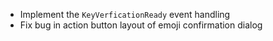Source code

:- Implement the `KeyVerficationReady` event handling
- Fix bug in action button layout of emoji confirmation dialog
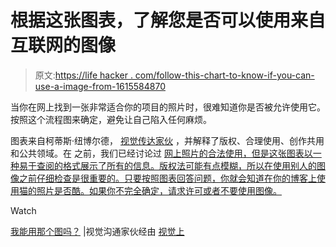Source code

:# 根据这张图表，了解您是否可以使用来自互联网的图像

> 原文:[https://life hacker . com/follow-this-chart-to-know-if-you-can-use-a-image-from-1615584870](https://lifehacker.com/follow-this-chart-to-know-if-you-can-use-an-image-from-1615584870)

当你在网上找到一张非常适合你的项目的照片时，很难知道你是否被允许使用它。按照这个流程图来确定，避免让自己陷入任何麻烦。

图表来自柯蒂斯·纽博尔德， [视觉传达家伙](http://thevisualcommunicationguy.com/) ，并解释了版权、合理使用、创作共用和公共领域。在 之前，我们已经讨论过 [网上照片的合法使用，但是这张图表以一种易于查阅的格式展示了所有的信息。版权法可能有点模糊，所以在使用别人的图像之前仔细检查是很重要的。只要按照图表回答问题，你就会知道在你的博客上使用猫的照片是否酷。如果你不完全确定，请求许可或者不要使用图像。](https://lifehacker.com/the-best-ways-to-be-sure-youre-legally-using-online-pho-5992419)

Watch

[我能用那个图吗？](http://thevisualcommunicationguy.com/2014/07/14/can-i-use-that-picture/) |视觉沟通家伙经由 [视觉上](http://visual.ly/can-i-use-picture)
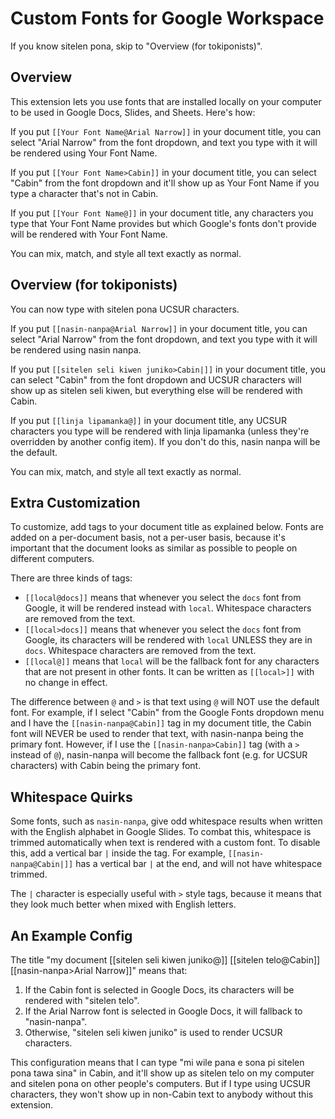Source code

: # Custom Fonts for Google Workspace

If you know sitelen pona, skip to "Overview (for tokiponists)".

## Overview

This extension lets you use fonts that are installed locally on your computer to
be used in Google Docs, Slides, and Sheets. Here's how:

If you put `[[Your Font Name@Arial Narrow]]` in your document title, you can
select "Arial Narrow" from the font dropdown, and text you type with it will be
rendered using Your Font Name.

If you put `[[Your Font Name>Cabin]]` in your document title, you can select
"Cabin" from the font dropdown and it'll show up as Your Font Name if you type a
character that's not in Cabin.

If you put `[[Your Font Name@]]` in your document title, any characters you type
that Your Font Name provides but which Google's fonts don't provide will be
rendered with Your Font Name.

You can mix, match, and style all text exactly as normal.

## Overview (for tokiponists)

You can now type with sitelen pona UCSUR characters.

If you put `[[nasin-nanpa@Arial Narrow]]` in your document title, you can select
"Arial Narrow" from the font dropdown, and text you type with it will be
rendered using nasin nanpa.

If you put `[[sitelen seli kiwen juniko>Cabin|]]` in your document title, you
can select "Cabin" from the font dropdown and UCSUR characters will show up as
sitelen seli kiwen, but everything else will be rendered with Cabin.

If you put `[[linja lipamanka@]]` in your document title, any UCSUR characters
you type will be rendered with linja lipamanka (unless they're overridden by
another config item). If you don't do this, nasin nanpa will be the default.

You can mix, match, and style all text exactly as normal.

## Extra Customization

To customize, add tags to your document title as explained below. Fonts are
added on a per-document basis, not a per-user basis, because it's important that
the document looks as similar as possible to people on different computers.

There are three kinds of tags:

- `[[local@docs]]` means that whenever you select the `docs` font from Google,
  it will be rendered instead with `local`. Whitespace characters are removed
  from the text.
- `[[local>docs]]` means that whenever you select the `docs` font from Google,
  its characters will be rendered with `local` UNLESS they are in `docs`.
  Whitespace characters are removed from the text.
- `[[local@]]` means that `local` will be the fallback font for any characters
  that are not present in other fonts. It can be written as `[[local>]]` with no
  change in effect.

The difference between `@` and `>` is that text using `@` will NOT use the
default font. For example, if I select "Cabin" from the Google Fonts dropdown
menu and I have the `[[nasin-nanpa@Cabin]]` tag in my document title, the Cabin
font will NEVER be used to render that text, with nasin-nanpa being the primary
font. However, if I use the `[[nasin-nanpa>Cabin]]` tag (with a `>` instead of
`@`), nasin-nanpa will become the fallback font (e.g. for UCSUR characters) with
Cabin being the primary font.

## Whitespace Quirks

Some fonts, such as `nasin-nanpa`, give odd whitespace results when written with
the English alphabet in Google Slides. To combat this, whitespace is trimmed
automatically when text is rendered with a custom font. To disable this, add a
vertical bar `|` inside the tag. For example, `[[nasin-nanpa@Cabin|]]` has a
vertical bar `|` at the end, and will not have whitespace trimmed.

The `|` character is especially useful with `>` style tags, because it means
that they look much better when mixed with English letters.

## An Example Config

The title "my document [[sitelen seli kiwen juniko@]] [[sitelen telo@Cabin]]
[[nasin-nanpa>Arial Narrow]]" means that:

1. If the Cabin font is selected in Google Docs, its characters will be rendered
   with "sitelen telo".
2. If the Arial Narrow font is selected in Google Docs, it will fallback to
   "nasin-nanpa".
3. Otherwise, "sitelen seli kiwen juniko" is used to render UCSUR characters.

This configuration means that I can type "mi wile pana e sona pi sitelen pona
tawa sina" in Cabin, and it'll show up as sitelen telo on my computer and
sitelen pona on other people's computers. But if I type using UCSUR characters,
they won't show up in non-Cabin text to anybody without this extension.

• [Work to complete]: What lines in the data above contain the word "tags"? Copy them all.

• [Exercise result]:
To customize, add tags to your document title as explained below. Fonts are
There are three kinds of tags:
The `|` character is especially useful with `>` style tags, because it means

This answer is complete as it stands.